▸ Exercise: In the entries below, count the lines holding "caso". Reply with the number only.

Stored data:
* * * * * * * * *
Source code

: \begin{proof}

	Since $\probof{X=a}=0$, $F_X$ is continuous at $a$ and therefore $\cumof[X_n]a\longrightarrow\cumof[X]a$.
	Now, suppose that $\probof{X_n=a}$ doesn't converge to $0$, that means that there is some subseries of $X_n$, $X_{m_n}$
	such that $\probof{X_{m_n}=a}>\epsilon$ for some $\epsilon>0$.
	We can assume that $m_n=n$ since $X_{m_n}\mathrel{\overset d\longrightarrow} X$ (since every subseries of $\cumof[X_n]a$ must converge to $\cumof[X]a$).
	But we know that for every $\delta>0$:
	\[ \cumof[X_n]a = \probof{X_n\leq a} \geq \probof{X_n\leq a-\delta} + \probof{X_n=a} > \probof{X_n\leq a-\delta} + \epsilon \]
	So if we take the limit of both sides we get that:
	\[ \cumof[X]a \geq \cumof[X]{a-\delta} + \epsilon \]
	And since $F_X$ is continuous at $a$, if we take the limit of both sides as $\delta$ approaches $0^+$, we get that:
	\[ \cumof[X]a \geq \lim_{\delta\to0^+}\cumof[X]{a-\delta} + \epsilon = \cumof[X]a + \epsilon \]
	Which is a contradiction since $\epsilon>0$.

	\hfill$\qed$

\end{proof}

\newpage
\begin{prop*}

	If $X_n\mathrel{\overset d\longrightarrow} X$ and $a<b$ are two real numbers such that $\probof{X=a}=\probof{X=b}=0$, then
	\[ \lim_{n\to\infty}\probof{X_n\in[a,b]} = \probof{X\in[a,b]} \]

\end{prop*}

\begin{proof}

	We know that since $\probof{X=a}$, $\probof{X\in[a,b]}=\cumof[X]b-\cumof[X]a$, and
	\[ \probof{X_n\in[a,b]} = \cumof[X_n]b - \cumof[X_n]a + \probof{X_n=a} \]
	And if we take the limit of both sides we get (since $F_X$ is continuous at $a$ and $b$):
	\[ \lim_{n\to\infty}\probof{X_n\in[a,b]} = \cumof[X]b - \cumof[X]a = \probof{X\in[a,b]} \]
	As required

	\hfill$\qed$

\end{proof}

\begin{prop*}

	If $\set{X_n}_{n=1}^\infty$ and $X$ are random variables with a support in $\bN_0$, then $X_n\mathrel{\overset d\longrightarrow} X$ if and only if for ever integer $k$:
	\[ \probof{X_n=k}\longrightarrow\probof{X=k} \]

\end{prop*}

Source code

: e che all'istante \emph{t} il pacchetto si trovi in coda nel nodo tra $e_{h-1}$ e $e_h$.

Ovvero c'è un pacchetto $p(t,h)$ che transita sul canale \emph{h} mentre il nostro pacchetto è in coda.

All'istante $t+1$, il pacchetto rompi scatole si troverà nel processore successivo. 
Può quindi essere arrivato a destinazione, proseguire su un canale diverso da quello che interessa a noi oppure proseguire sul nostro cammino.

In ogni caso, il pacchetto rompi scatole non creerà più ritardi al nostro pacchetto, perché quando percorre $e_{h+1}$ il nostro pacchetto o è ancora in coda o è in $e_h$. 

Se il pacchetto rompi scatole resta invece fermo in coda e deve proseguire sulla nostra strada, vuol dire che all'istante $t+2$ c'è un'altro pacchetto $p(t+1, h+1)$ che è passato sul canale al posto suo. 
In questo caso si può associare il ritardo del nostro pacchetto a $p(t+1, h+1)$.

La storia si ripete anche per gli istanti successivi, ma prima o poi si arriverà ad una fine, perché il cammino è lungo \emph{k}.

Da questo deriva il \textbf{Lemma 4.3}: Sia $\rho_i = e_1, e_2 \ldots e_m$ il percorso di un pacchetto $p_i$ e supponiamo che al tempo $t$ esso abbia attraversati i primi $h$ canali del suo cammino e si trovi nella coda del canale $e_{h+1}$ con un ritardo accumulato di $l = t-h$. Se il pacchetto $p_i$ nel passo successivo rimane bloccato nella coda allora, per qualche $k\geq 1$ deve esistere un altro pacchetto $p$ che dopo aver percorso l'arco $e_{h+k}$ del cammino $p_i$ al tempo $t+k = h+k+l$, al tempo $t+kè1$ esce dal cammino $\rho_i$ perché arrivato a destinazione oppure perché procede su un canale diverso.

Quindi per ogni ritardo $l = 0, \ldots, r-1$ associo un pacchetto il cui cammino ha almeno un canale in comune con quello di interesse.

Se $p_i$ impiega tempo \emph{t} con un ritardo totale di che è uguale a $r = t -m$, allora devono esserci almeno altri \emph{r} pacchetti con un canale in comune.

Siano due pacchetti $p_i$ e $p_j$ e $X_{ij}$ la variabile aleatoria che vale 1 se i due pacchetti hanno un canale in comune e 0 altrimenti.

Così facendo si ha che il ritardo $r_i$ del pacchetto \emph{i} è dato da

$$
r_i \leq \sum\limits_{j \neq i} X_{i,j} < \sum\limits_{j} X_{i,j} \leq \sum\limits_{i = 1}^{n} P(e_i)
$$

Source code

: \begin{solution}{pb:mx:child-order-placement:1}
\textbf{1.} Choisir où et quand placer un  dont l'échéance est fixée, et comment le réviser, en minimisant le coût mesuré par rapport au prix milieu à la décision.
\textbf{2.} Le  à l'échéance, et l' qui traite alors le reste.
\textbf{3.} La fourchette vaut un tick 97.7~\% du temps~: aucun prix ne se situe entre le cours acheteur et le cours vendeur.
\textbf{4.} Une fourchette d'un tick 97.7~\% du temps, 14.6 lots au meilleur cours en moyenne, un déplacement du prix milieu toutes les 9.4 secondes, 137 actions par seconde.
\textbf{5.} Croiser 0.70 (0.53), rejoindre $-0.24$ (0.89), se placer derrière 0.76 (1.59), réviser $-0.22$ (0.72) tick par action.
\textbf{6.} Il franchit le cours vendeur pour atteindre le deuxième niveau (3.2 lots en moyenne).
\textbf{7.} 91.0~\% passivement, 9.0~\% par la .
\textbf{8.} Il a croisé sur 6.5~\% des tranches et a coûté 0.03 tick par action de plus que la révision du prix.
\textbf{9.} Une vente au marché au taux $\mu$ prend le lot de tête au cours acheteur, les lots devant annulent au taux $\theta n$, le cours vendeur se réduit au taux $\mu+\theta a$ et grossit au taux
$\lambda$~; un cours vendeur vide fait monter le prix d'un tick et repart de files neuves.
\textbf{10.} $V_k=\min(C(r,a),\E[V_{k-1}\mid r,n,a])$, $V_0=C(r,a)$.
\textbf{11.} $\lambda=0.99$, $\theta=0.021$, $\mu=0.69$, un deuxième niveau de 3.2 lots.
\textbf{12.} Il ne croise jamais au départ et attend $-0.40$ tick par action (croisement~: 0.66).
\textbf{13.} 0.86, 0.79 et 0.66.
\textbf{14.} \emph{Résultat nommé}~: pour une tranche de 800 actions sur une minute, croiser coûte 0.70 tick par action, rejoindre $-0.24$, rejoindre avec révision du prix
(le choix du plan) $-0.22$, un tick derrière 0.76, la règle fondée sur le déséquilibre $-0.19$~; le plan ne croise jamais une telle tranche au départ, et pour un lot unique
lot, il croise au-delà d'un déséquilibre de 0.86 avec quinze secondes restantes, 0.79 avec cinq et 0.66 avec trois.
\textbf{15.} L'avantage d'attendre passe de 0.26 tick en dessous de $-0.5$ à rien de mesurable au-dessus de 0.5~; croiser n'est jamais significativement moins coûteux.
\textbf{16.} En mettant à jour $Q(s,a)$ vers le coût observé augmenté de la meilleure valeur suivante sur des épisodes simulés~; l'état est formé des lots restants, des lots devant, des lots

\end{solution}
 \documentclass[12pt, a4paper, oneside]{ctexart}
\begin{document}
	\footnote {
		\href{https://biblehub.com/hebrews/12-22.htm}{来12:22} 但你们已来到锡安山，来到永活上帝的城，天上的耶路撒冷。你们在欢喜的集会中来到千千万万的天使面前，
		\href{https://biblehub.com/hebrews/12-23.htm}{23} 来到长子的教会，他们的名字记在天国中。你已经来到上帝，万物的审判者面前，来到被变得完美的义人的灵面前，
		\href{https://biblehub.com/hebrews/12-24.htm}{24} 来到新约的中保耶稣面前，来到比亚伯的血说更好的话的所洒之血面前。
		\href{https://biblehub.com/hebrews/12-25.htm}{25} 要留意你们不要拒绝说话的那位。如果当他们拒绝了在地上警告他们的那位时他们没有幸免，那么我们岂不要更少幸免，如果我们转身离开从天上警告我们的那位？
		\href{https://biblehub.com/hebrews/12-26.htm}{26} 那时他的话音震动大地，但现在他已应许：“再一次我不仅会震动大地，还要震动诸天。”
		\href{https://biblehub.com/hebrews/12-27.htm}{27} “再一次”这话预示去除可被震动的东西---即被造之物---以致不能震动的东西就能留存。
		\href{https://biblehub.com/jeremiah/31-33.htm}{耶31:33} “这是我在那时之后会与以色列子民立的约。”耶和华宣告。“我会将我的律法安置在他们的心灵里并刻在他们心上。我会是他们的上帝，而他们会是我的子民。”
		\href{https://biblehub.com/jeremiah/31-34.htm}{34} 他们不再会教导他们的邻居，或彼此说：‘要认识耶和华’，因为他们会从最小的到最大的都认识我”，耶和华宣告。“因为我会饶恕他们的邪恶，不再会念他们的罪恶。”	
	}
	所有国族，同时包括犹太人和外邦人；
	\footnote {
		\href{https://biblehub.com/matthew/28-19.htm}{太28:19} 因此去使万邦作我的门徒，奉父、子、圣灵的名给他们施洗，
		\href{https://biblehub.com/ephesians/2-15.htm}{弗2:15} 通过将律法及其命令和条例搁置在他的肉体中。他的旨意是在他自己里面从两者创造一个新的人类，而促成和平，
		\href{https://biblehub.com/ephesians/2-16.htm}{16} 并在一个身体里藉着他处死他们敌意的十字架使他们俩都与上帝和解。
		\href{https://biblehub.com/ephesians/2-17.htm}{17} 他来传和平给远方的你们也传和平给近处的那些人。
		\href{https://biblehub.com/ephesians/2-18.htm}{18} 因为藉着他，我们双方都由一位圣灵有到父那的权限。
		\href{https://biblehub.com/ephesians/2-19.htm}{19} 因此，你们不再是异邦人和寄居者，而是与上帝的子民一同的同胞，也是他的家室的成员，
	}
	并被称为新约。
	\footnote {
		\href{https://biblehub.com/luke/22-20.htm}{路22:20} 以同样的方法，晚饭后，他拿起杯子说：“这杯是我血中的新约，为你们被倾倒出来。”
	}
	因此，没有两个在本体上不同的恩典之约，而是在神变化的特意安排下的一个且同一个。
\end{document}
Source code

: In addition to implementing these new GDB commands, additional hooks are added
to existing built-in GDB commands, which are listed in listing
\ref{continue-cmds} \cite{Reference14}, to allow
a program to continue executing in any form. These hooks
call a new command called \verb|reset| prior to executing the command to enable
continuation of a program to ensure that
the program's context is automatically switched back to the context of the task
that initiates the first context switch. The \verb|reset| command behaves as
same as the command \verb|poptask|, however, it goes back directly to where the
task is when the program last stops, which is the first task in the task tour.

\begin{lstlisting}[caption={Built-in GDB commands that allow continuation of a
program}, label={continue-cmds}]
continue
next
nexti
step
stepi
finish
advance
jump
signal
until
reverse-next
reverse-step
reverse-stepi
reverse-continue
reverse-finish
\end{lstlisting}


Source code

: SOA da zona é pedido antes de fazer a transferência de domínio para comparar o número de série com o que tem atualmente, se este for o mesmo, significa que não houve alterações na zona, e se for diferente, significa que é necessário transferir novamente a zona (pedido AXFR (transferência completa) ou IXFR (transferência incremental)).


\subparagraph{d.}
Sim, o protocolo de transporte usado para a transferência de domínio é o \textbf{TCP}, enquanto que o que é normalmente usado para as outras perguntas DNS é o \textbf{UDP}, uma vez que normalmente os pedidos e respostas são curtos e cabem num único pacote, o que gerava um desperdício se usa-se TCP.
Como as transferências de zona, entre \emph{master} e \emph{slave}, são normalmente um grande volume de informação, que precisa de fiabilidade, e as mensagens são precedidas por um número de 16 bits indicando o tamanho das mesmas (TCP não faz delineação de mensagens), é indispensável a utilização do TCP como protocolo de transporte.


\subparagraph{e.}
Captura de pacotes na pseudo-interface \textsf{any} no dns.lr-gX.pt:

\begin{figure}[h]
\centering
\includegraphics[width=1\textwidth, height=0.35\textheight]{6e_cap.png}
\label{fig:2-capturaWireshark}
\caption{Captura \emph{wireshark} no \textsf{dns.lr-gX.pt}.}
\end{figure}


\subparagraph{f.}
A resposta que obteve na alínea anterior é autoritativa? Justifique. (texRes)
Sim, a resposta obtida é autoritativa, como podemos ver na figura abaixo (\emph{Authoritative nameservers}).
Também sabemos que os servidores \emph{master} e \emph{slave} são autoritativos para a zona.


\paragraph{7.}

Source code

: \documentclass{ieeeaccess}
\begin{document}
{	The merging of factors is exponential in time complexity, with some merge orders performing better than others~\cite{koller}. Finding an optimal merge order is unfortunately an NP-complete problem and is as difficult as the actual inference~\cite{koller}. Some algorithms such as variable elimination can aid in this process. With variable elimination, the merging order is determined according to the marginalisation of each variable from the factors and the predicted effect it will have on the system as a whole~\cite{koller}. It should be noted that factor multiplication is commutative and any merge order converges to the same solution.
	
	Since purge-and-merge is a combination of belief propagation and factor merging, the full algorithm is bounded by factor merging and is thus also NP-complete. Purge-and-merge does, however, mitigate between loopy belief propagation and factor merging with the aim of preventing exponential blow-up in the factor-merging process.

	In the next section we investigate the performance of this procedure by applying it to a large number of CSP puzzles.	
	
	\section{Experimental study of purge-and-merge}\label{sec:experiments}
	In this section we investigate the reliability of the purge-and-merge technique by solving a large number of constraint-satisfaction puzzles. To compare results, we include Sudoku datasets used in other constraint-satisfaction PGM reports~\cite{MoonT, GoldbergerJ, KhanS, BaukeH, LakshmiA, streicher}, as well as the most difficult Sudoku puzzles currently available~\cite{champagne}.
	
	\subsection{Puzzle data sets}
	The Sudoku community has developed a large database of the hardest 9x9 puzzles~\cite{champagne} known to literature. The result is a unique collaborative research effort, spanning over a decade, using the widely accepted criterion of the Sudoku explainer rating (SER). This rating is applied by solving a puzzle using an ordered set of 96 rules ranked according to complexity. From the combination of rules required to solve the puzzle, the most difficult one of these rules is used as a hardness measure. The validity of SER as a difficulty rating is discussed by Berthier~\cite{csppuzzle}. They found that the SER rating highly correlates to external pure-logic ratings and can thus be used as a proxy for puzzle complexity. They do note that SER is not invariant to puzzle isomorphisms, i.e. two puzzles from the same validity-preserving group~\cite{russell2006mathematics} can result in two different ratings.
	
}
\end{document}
* * * * * * * * *
▸ Task solution: 2